* _Source texts of formatted documents_
-------------------------

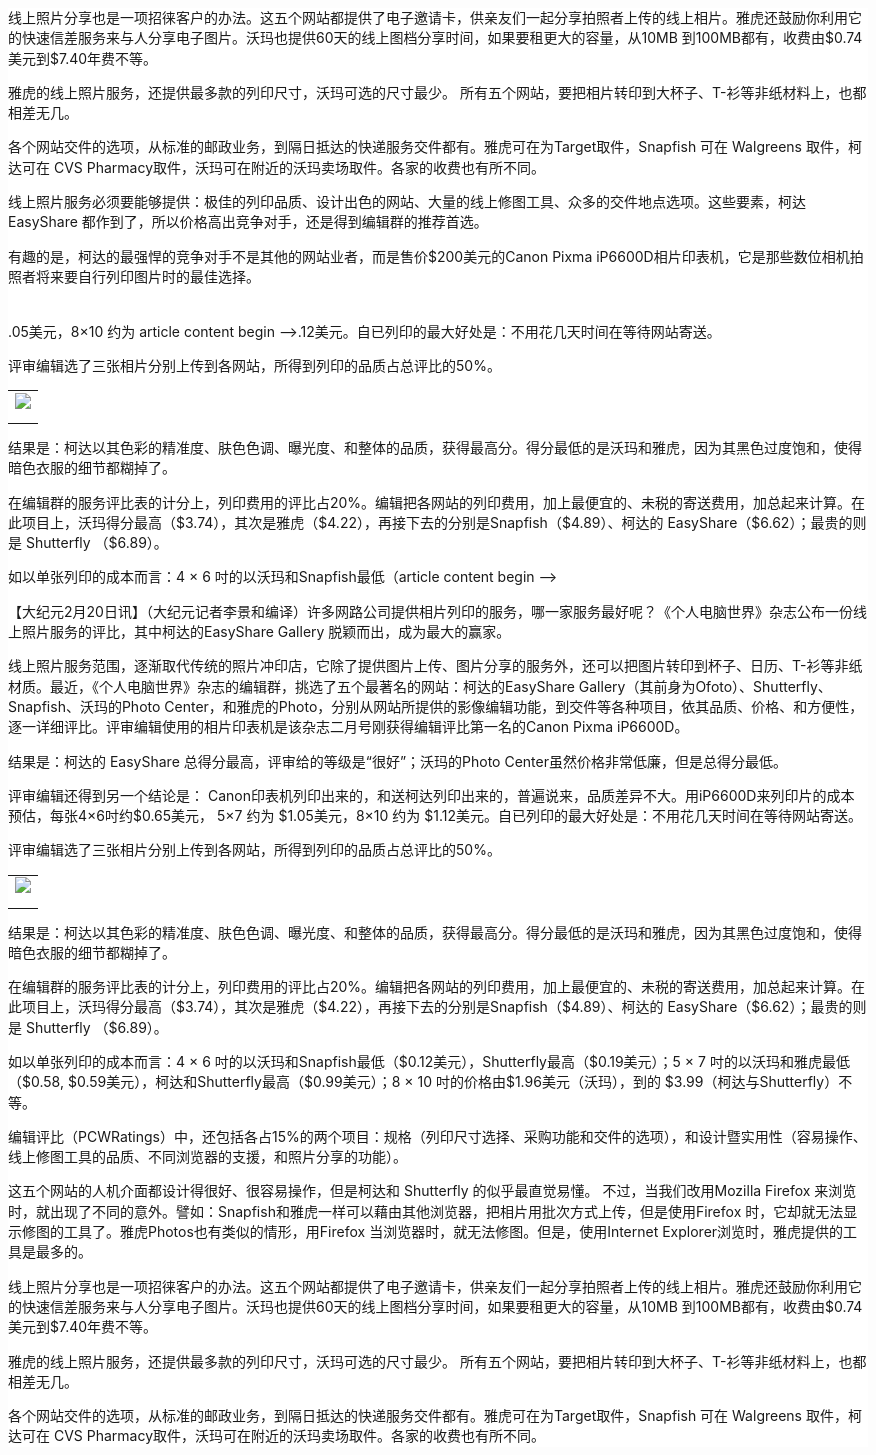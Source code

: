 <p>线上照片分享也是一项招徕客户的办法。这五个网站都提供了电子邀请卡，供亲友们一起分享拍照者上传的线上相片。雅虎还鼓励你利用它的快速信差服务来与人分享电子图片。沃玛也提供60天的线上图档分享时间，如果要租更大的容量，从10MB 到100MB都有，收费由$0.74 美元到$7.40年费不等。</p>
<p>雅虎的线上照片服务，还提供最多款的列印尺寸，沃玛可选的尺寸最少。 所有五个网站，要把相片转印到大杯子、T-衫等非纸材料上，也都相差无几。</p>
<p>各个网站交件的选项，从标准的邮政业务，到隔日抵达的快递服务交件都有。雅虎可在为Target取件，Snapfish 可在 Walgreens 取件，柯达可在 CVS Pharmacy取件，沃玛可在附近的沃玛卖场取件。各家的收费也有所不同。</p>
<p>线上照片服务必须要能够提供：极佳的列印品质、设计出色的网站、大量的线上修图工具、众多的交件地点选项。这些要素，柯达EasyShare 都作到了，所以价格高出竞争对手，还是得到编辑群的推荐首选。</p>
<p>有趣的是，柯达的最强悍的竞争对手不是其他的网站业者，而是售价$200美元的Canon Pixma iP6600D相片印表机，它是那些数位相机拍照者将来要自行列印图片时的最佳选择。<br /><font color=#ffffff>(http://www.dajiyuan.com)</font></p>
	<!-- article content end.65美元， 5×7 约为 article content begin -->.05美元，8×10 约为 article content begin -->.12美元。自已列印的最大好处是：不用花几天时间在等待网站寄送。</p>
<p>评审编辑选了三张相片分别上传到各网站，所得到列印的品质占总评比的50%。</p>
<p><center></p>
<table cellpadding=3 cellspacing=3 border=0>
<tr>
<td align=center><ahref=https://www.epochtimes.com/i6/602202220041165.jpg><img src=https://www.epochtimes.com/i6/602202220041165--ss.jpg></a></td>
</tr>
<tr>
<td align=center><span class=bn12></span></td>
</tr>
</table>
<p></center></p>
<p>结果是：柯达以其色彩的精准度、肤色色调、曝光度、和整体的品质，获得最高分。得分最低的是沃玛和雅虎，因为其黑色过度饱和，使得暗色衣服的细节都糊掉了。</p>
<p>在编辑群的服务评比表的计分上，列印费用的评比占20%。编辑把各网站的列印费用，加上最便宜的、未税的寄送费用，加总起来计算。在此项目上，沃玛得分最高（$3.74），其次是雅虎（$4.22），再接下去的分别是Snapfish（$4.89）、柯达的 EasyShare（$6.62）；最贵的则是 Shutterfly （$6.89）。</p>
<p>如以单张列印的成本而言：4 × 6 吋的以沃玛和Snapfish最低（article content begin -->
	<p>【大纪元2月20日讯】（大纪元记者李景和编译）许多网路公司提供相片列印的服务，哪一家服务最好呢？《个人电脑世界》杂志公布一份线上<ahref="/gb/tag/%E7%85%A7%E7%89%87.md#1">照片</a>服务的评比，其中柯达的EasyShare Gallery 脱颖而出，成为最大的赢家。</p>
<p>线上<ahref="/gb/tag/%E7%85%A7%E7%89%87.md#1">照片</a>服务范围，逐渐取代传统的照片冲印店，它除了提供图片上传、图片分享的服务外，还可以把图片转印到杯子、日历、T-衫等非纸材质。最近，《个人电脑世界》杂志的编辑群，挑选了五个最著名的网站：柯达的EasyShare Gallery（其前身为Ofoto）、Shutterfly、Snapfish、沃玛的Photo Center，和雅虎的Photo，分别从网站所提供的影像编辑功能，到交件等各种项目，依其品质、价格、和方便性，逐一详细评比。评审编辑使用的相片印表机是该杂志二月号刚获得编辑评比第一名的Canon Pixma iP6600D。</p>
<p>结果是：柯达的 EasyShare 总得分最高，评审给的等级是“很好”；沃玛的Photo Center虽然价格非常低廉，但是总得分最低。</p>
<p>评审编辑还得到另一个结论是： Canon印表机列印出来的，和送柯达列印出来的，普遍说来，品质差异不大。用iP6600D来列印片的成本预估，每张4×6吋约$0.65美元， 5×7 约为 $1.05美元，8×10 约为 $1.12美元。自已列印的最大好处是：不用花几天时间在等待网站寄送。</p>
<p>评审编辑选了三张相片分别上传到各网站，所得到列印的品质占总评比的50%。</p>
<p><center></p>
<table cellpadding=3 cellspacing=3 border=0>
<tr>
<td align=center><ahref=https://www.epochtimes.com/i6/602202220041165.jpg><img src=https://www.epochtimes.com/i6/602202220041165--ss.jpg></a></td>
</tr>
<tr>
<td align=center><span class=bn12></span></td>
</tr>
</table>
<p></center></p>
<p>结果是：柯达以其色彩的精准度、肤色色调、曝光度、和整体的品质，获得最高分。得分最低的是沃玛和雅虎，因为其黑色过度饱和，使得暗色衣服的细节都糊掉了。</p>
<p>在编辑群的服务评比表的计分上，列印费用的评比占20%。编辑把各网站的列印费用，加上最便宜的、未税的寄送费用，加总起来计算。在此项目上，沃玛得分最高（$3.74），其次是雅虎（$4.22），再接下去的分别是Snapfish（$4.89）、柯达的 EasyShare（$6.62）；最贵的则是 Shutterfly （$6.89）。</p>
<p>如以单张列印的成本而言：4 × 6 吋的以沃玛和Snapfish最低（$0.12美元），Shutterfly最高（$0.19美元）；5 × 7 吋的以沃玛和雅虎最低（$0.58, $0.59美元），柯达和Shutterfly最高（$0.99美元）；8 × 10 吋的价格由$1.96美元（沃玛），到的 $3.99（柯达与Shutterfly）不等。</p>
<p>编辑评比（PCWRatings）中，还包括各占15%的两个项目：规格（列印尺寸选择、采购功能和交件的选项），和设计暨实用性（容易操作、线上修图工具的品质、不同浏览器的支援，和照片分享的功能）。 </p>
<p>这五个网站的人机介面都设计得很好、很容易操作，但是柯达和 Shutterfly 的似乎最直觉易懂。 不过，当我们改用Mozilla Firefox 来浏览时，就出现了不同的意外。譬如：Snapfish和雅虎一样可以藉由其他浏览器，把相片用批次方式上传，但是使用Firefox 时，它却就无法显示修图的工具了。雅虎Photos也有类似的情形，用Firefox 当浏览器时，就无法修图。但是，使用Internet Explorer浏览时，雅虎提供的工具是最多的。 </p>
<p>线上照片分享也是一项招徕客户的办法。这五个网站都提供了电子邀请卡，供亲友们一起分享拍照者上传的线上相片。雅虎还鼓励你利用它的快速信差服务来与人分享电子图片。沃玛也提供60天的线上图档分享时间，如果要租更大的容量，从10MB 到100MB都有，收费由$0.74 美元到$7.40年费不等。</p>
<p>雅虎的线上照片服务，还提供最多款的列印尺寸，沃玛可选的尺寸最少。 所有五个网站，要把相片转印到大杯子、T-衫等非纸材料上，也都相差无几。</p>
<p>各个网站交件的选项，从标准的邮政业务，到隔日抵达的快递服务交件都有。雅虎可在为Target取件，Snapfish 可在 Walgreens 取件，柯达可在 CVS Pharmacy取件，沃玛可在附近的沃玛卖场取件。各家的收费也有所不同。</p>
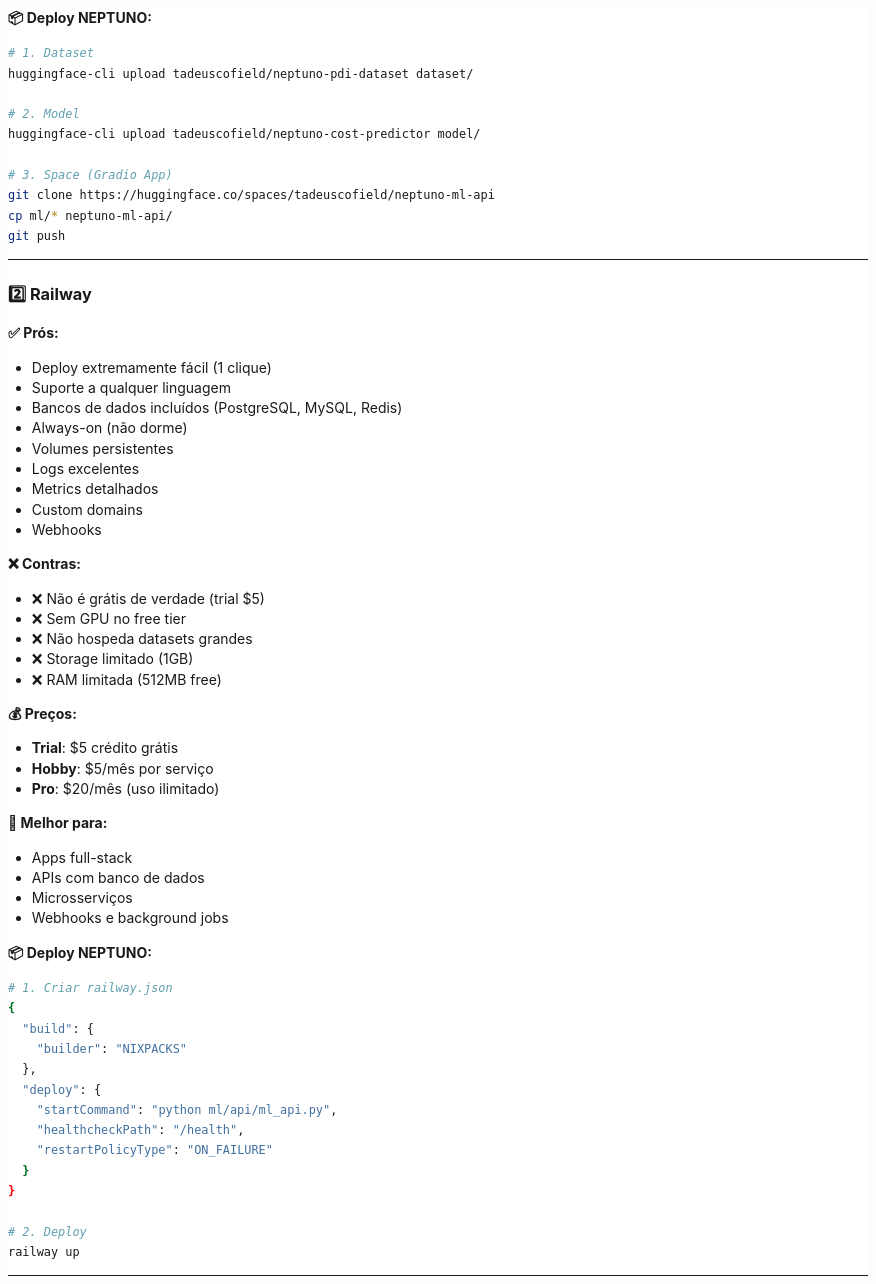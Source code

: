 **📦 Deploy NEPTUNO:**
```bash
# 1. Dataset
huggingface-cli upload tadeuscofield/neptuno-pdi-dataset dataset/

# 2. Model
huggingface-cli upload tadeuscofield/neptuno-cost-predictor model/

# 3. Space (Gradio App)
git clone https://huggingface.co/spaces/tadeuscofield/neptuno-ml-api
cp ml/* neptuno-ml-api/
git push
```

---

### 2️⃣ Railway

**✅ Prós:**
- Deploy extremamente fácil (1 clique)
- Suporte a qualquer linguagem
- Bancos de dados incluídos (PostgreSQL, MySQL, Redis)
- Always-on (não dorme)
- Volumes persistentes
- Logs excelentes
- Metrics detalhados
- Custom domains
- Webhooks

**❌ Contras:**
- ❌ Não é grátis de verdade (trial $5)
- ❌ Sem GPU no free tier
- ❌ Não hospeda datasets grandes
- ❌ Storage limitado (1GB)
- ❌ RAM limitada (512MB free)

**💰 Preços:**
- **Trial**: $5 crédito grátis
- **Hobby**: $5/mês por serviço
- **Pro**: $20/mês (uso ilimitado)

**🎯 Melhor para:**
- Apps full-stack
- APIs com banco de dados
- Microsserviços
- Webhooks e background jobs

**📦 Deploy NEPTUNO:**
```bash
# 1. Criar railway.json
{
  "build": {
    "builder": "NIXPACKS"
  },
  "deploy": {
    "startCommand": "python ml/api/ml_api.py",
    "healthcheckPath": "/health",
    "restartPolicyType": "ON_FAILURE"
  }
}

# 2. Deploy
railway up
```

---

-------------------------

* _The problem_
Copy out each line of the data in which the word "content" appears.

* _Written response_
	<!-- article content end.65美元， 5×7 约为 article content begin -->.05美元，8×10 约为 article content begin -->.12美元。自已列印的最大好处是：不用花几天时间在等待网站寄送。</p>
<p>如以单张列印的成本而言：4 × 6 吋的以沃玛和Snapfish最低（article content begin -->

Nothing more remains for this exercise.